Grâce à ses dispositifs d’observation à la pointe de la technologie, un groupe d’astronomes a découvert un arrangement filiforme de 10 galaxies primitives, qui se seraient formées environ 830 millions d’années après le Big Bang (en pleine période de réionisation cosmique). À l’extrémité du filament, long de 3 millions d’années-lumière, semble rattaché un quasar extrêmement lumineux.

« C’est l’une des premières structures filamenteuses que l’on n’ait jamais trouvées associées à un quasar lointain », explique dans un communiqué Feige Wang de l’Université de l’Arizona à Tucson, auteur principal de l’étude, publiée dans The Astrophysical Journal Letters. L’équipe d’experts estime que le filament évoluera en amas de galaxies massif similaire au gigantesque amas de Coma, rassemblant plus de 1000 galaxies et situé à 330 millions d’années-lumière de la Terre. Ce filament pourrait également être l’un des plus anciens de la toile cosmique.

Une possibilité d’évolution en amas galactique massif

Les chercheurs ont découvert le fameux filament grâce au quasar auquel il est rattaché. Ils ont été surpris de découvrir une structure étonnamment longue et fine, s’étendant sur des millions d’années-lumière. « Je m’attendais à trouver quelque chose, mais je ne m’attendais pas à une structure aussi longue et aussi mince », a déclaré le coauteur de l’étude Xiaohui Fan, également astronome à l’Université de l’Arizona.

Le quasar a été découvert dans le cadre du projet ASPIRE (A Spectroscopic Survey of Biased Halos in the Reionization Era), visant à étudier un ensemble de 25 quasars de l’époque de la réionisation (à partir de 700 millions d’années suivant le Big Bang). Les experts suggèrent que les trous noirs supermassifs, dont l’accrétion alimente les quasars, auraient participé à la formation de la toile cosmique, en agissant tels des puits de gravité rassemblant et étirant la matière pour former des filaments. Notamment, la gravité maintiendrait ces brins connectés entre eux.

Par ailleurs, de précédentes simulations suggèrent que les quasars de la réionisation, faisant au moins un milliard de masses solaires, se sont formés au sein d’immenses amas de matière noire et se sont développés par accrétion ou en fusionnant avec d’autres amas.
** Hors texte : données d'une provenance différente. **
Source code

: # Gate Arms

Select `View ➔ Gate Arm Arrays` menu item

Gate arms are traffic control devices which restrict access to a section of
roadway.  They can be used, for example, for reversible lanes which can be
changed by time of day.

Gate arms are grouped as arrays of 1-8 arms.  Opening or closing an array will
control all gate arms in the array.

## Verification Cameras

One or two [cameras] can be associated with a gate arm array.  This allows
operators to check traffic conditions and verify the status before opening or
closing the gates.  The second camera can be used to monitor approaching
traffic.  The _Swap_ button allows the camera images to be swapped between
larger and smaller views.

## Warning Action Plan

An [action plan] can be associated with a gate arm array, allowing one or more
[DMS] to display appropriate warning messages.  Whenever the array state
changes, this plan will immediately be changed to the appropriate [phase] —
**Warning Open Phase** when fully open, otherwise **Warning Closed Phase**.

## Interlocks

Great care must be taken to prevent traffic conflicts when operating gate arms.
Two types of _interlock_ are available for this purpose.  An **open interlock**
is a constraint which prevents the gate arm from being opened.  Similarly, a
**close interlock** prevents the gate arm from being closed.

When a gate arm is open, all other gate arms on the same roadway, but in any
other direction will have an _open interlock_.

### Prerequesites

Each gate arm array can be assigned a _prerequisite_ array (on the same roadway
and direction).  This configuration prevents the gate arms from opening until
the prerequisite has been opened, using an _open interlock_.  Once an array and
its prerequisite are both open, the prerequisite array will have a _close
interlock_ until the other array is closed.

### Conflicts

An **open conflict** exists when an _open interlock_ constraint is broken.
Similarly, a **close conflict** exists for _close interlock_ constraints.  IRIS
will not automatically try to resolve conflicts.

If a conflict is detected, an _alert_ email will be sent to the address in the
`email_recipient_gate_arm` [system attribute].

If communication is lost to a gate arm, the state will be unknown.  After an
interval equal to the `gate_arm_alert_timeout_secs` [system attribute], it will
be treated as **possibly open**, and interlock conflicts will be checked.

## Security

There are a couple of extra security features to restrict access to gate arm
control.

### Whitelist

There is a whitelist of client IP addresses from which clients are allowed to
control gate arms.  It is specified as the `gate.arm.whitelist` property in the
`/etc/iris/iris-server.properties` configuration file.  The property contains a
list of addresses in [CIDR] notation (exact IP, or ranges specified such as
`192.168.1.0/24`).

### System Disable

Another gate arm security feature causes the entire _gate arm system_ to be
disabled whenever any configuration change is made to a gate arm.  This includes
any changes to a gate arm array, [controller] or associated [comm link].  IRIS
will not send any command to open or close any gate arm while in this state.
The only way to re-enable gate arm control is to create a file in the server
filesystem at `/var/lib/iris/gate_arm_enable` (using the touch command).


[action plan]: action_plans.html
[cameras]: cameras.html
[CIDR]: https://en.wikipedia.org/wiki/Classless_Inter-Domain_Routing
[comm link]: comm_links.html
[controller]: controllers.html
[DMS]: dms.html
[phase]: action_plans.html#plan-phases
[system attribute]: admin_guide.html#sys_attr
Dans ce contexte, l’on pourrait s’attendre à ce que les quasars primitifs se trouvent au sein de surdensités de galaxies à grande échelle (mégaparsec).

Cependant, l’incertitude concernant le décalage vers le rouge des quasars précédemment observés brouillait les pistes pouvant indiquer les signaux de surdensité. Les performances de James Webb ont permis aux chercheurs de la nouvelle étude de découvrir que le quasar qu’ils ont détecté (celui ancrant le filament) était intégré dans une surdensité de galaxies — l’une des structures les plus surdenses connues de l’Univers primitif, et pourrait évoluer en amas massif (comme l’amas du Coma).

Une seconde partie de l’étude suggère que les trous noirs alimentant ces quasars primitifs ont une masse allant de 600 millions à 2 milliards de masses solaires. Bien que les raisons expliquant ces caractéristiques extrêmes sont encore méconnues, les experts proposent une hypothèse où deux critères doivent être respectés. Le premier critère inclut la « germination » du trou noir à partir d’une « graine » massive faisant au moins mille masses solaires. Le deuxième critère implique que la graine doit avoir accumulé très rapidement au minimum un million de fois plus de matière tout au long de sa vie.

Si ces trous noirs supermassifs accumulent de la matière, ils peuvent également en éjecter et alimenter des vents s’étendant sur des échelles intergalactiques. Ces vents peuvent avoir un impact significatif sur la formation des étoiles au sein des galaxies, au centre desquelles ils résident. Les données de Webb constitueraient les meilleures preuves à ce jour corroborant cette hypothèse. Les chercheurs ont notamment découvert que les vents des trous noirs au centre des galaxies massives sont une sorte de réservoirs alimentant leur croissance. Jusqu’à ce jour, ces vents ont été uniquement observés dans l’Univers voisin, mais jamais à l’époque de la réionisation.